Go through the material below and return each line with the string "Conserver" in it.
↓↓↓
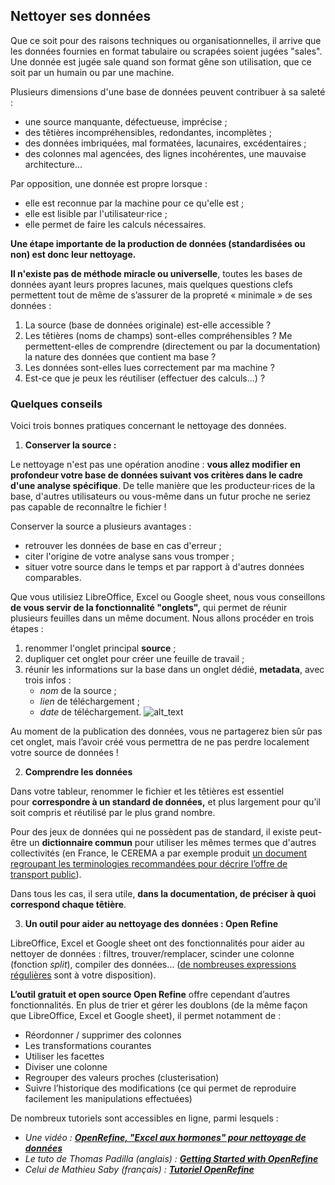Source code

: ## **Nettoyer ses données**

Que ce soit pour des raisons techniques ou organisationnelles, il arrive que les données fournies en format tabulaire ou scrapées soient jugées "sales". Une donnée est jugée sale quand son format gêne son utilisation, que ce soit par un humain ou par une machine.

Plusieurs dimensions d'une base de données peuvent contribuer à sa saleté :
* une source manquante, défectueuse, imprécise ;
* des têtières incompréhensibles, redondantes, incomplètes ;
* des données imbriquées, mal formatées, lacunaires, excédentaires ;
* des colonnes mal agencées, des lignes incohérentes, une mauvaise architecture...

Par opposition, une donnée est propre lorsque : 
* elle est reconnue par la machine pour ce qu'elle est ;
* elle est lisible par l'utilisateur·rice ;
* elle permet de faire les calculs nécessaires.

**Une étape importante de la production de données (standardisées ou non) est donc leur nettoyage.**

**Il n'existe pas de méthode miracle ou universelle**, toutes les bases de données ayant leurs propres lacunes, mais quelques questions clefs permettent tout de même de s’assurer de la propreté « minimale » de ses données : 
1. La source (base de données originale) est-elle accessible ? 
2. Les têtières (noms de champs) sont-elles compréhensibles ? Me permettent-elles de comprendre (directement ou par la documentation) la nature des données que contient ma base ?
3. Les données sont-elles lues correctement par ma machine ?
4. Est-ce que je peux les réutiliser (effectuer des calculs…) ?

### **Quelques conseils**

Voici trois bonnes pratiques concernant le nettoyage des données. 

1. **Conserver la source :**

Le nettoyage n'est pas une opération anodine : **vous allez modifier en profondeur votre base de données suivant vos critères dans le cadre d'une analyse spécifique**. De telle manière que les producteur·rices de la base, d'autres utilisateurs ou vous-même dans un futur proche ne seriez pas capable de reconnaître le fichier !

Conserver la source a plusieurs avantages :
* retrouver les données de base en cas d'erreur ;
* citer l'origine de votre analyse sans vous tromper ;
* situer votre source dans le temps et par rapport à d'autres données comparables.

Que vous utilisiez LibreOffice, Excel ou Google sheet, nous vous conseillons **de vous servir de la fonctionnalité "onglets",** qui permet de réunir plusieurs feuilles dans un même document. Nous allons procéder en trois étapes :

1. renommer l'onglet principal **source** ;
2. dupliquer cet onglet pour créer une feuille de travail ;
3. réunir les informations sur la base dans un onglet dédié, **metadata**, avec trois infos :
    * _nom_ de la source ;
    * _lien_ de téléchargement ;
    * _date_ de téléchargement.
![alt_text](https://i.ibb.co/r0dNVPR/Capture-d-e-cran-2023-03-22-a-12-10-54.png)

Au moment de la publication des données, vous ne partagerez bien sûr pas cet onglet, mais l’avoir créé vous permettra de ne pas perdre localement votre source de données !  

2. **Comprendre les données**

Dans votre tableur, renommer le fichier et les têtières est essentiel pour **correspondre à un standard de données,** et plus largement pour qu’il soit compris et réutilisé par le plus grand nombre. 

Pour des jeux de données qui ne possèdent pas de standard, il existe peut-être un **dictionnaire commun** pour utiliser les mêmes termes que d'autres collectivités (en France, le CEREMA a par exemple produit [un document regroupant les terminologies recommandées pour décrire l’offre de transport public](https://www.cerema.fr/fr/actualites/referentiel-donnees-offre-transport-public-guide-mise-oeuvre)).

Dans tous les cas, il sera utile, **dans la documentation, de préciser à quoi correspond chaque têtière**.


3. **Un outil pour aider au nettoyage des données : Open Refine**

LibreOffice, Excel et Google sheet ont des fonctionnalités pour aider au nettoyer de données : filtres, trouver/remplacer, scinder une colonne (fonction _split_), compiler des données… ([de nombreuses expressions régulières](https://fr.wikipedia.org/wiki/Expression_r%C3%A9guli%C3%A8re) sont à votre disposition). 

**L’outil gratuit et open source Open Refine** offre cependant d’autres fonctionnalités. En plus de trier et gérer les doublons (de la même façon que LibreOffice, Excel et Google sheet), il permet notamment de : 
* Réordonner / supprimer des colonnes
* Les transformations courantes
* Utiliser les facettes
* Diviser une colonne
* Regrouper des valeurs proches (clusterisation)
* Suivre l’historique des modifications (ce qui permet de reproduire facilement les manipulations effectuées)  

De nombreux tutoriels sont accessibles en ligne, parmi lesquels : 
* _Une vidéo : **[OpenRefine, "Excel aux hormones" pour nettoyage de données](https://www.patrimoine-et-numerique.fr/tutoriels/52-36-openrefine-excel-aux-hormones-pour-nettoyage-de-donnees)**_
* _Le tuto de Thomas Padilla (anglais) : **[Getting Started with OpenRefine](https://www.thomaspadilla.org/dataprep/)**_
* _Celui de Mathieu Saby (français) : **[Tutoriel OpenRefine](https://msaby.gitlab.io/tutoriel-openrefine/index.html)**_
↑↑↑
| WORKED SOLUTION |
1. **Conserver la source :**
Conserver la source a plusieurs avantages :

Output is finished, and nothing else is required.